During an engaging question-and-answer session, participants raised questions about how to prepare students for AI-integrated learning and how faculty could adapt their teaching methods to the new tools. Dr. Agbemenu observed that students are already ahead in experimenting with AI and that lecturers must learn to catch up and use it to augment their professional work. Prof. Kponyo added that readiness requires both infrastructure and a collective mindset, emphasising that the college must work together to ensure a responsible transition into AI-powered education.
The discussion concluded with a shared vision to develop a College of Engineering-specific AI model through collaboration between RAIL, DIPPER Lab and the other research centres.
The proposed model would embody the college’s values, promote ethical use of AI, and address local educational needs.
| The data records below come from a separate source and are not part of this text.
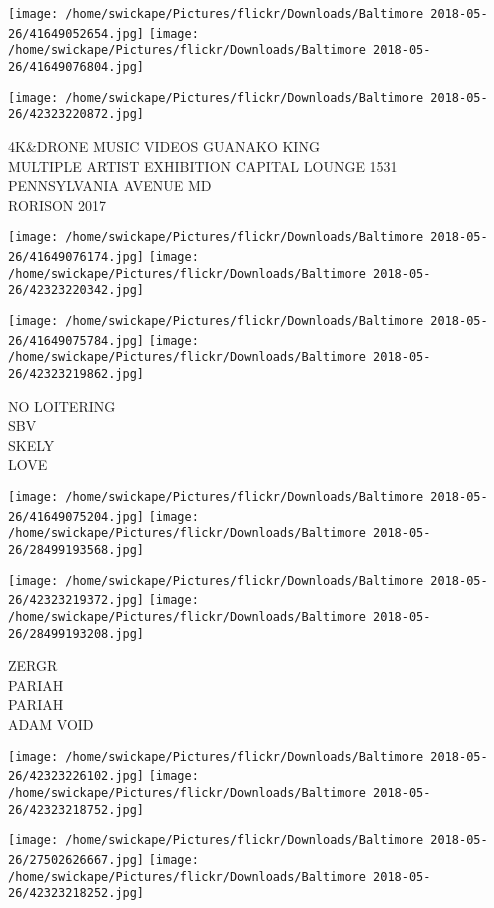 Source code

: \documentclass[10pt,letterpaper]{article}
\begin{document}
\texttt{[image: /home/swickape/Pictures/flickr/Downloads/Baltimore 2018-05-26/41649052654.jpg]}
\texttt{[image: /home/swickape/Pictures/flickr/Downloads/Baltimore 2018-05-26/41649076804.jpg]}

\vspace{0.25in}
\texttt{[image: /home/swickape/Pictures/flickr/Downloads/Baltimore 2018-05-26/42323220872.jpg]}

4K\&DRONE MUSIC VIDEOS GUANAKO KING\\
MULTIPLE ARTIST EXHIBITION CAPITAL LOUNGE 1531 PENNSYLVANIA AVENUE MD\\
RORISON 2017
\pagebreak

\texttt{[image: /home/swickape/Pictures/flickr/Downloads/Baltimore 2018-05-26/41649076174.jpg]}
\texttt{[image: /home/swickape/Pictures/flickr/Downloads/Baltimore 2018-05-26/42323220342.jpg]}

\texttt{[image: /home/swickape/Pictures/flickr/Downloads/Baltimore 2018-05-26/41649075784.jpg]}
\texttt{[image: /home/swickape/Pictures/flickr/Downloads/Baltimore 2018-05-26/42323219862.jpg]}

NO LOITERING\\
SBV\\
SKELY\\
LOVE
\pagebreak

\texttt{[image: /home/swickape/Pictures/flickr/Downloads/Baltimore 2018-05-26/41649075204.jpg]}
\texttt{[image: /home/swickape/Pictures/flickr/Downloads/Baltimore 2018-05-26/28499193568.jpg]}

\texttt{[image: /home/swickape/Pictures/flickr/Downloads/Baltimore 2018-05-26/42323219372.jpg]}
\texttt{[image: /home/swickape/Pictures/flickr/Downloads/Baltimore 2018-05-26/28499193208.jpg]}

ZERGR\\
PARIAH\\
PARIAH\\
ADAM VOID
\pagebreak

\texttt{[image: /home/swickape/Pictures/flickr/Downloads/Baltimore 2018-05-26/42323226102.jpg]}
\texttt{[image: /home/swickape/Pictures/flickr/Downloads/Baltimore 2018-05-26/42323218752.jpg]}

\texttt{[image: /home/swickape/Pictures/flickr/Downloads/Baltimore 2018-05-26/27502626667.jpg]}
\texttt{[image: /home/swickape/Pictures/flickr/Downloads/Baltimore 2018-05-26/42323218252.jpg]}
\end{document}

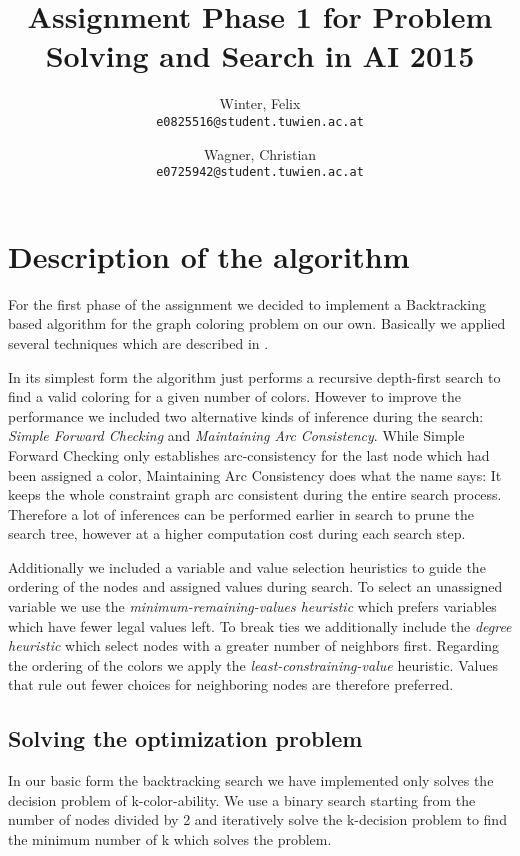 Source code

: \documentclass[a4paper]{scrartcl}
\author{
  Winter, Felix\\
  \texttt{e0825516@student.tuwien.ac.at}
  \and
  Wagner, Christian\\
  \texttt{e0725942@student.tuwien.ac.at}
}
\title{Assignment Phase 1 for Problem Solving and Search in AI 2015}
\begin{document}
\setlength{\abovedisplayskip}{0pt}
\setlength{\belowdisplayskip}{0pt}

\begingroup
 \makeatletter
 \maketitle
\endgroup

\section{Description of the algorithm}

For the first phase of the assignment we decided to implement a Backtracking based algorithm for the graph coloring problem on our own. Basically we applied several techniques which are described in \cite{Russell:2003:AIM:773294}.

In its simplest form the algorithm just performs a recursive depth-first search to find a valid coloring for a given number of colors. However to improve the performance we included two alternative kinds of inference during the search: \emph{Simple Forward Checking} and \emph{Maintaining Arc Consistency}. While Simple Forward Checking only establishes arc-consistency for the last node which had been assigned a color, Maintaining Arc Consistency does what the name says: It keeps the whole constraint graph arc consistent during the entire search process. Therefore a lot of inferences can be performed earlier in search to prune the search tree, however at a higher computation cost during each search step.

Additionally we included a variable and value selection heuristics to guide the ordering of the nodes and assigned values during search.
To select an unassigned variable we use the \emph{minimum-remaining-values heuristic} which prefers variables which have fewer legal values left. To break ties we additionally include the \emph{degree heuristic} which select nodes with a greater number of neighbors first.
Regarding the ordering of the colors we apply the \emph{least-constraining-value} heuristic. Values that rule out fewer choices for neighboring nodes are therefore preferred.

\subsection{Solving the optimization problem}

In our basic form the backtracking search we have implemented only solves the decision problem of k-color-ability. We use a binary search starting from the number of nodes divided by 2 and iteratively solve the k-decision problem to find the minimum number of k which solves the problem.
\end{document}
The day also featured a highly interactive hands-on session where participants explored a range of AI tools that can enhance teaching, training, and assessment in engineering education. Dr Theresa-Samuelle Ajaidoo and Dr James Okae, both from the Department of Computer Engineering, demonstrated how generative AI tools such as ChatGPT, Copilot, and Gemini can be used to create lesson plans, quizzes, lecture notes, and case studies. Participants worked on developing a ten-week undergraduate course outline using AI prompts, after which they reviewed and refined the AI-generated outputs for relevance and accuracy.

They also experimented with virtual laboratory platforms such as Labster and MATLAB Grader, which allow students to conduct simulated engineering experiments in safe, interactive online environments. The use of automated grading systems like Gradescope and Turnitin AI was demonstrated as a way to streamline assessment processes while maintaining academic integrity. In addition, participants explored professional learning platforms such as LinkedIn Learning and Udemy, which provide opportunities for continuous AI literacy and skills development.
Throughout the session, participants tested tools like Gamma AI for designing presentation slides and Notebook LM for generating and evaluating exam questions. Discussions touched on the limitations of AI-generated content, the risks of inaccuracies and “hallucinated” data, and the costs associated with implementation. Despite these challenges, the mood in the room was optimistic. Participants agreed that AI, when used responsibly, can make teaching more efficient, interactive, and student-centred.
By the end of the session, participants had not only deepened their understanding of responsible AI but had also gained hands-on experience in applying it to teaching and research.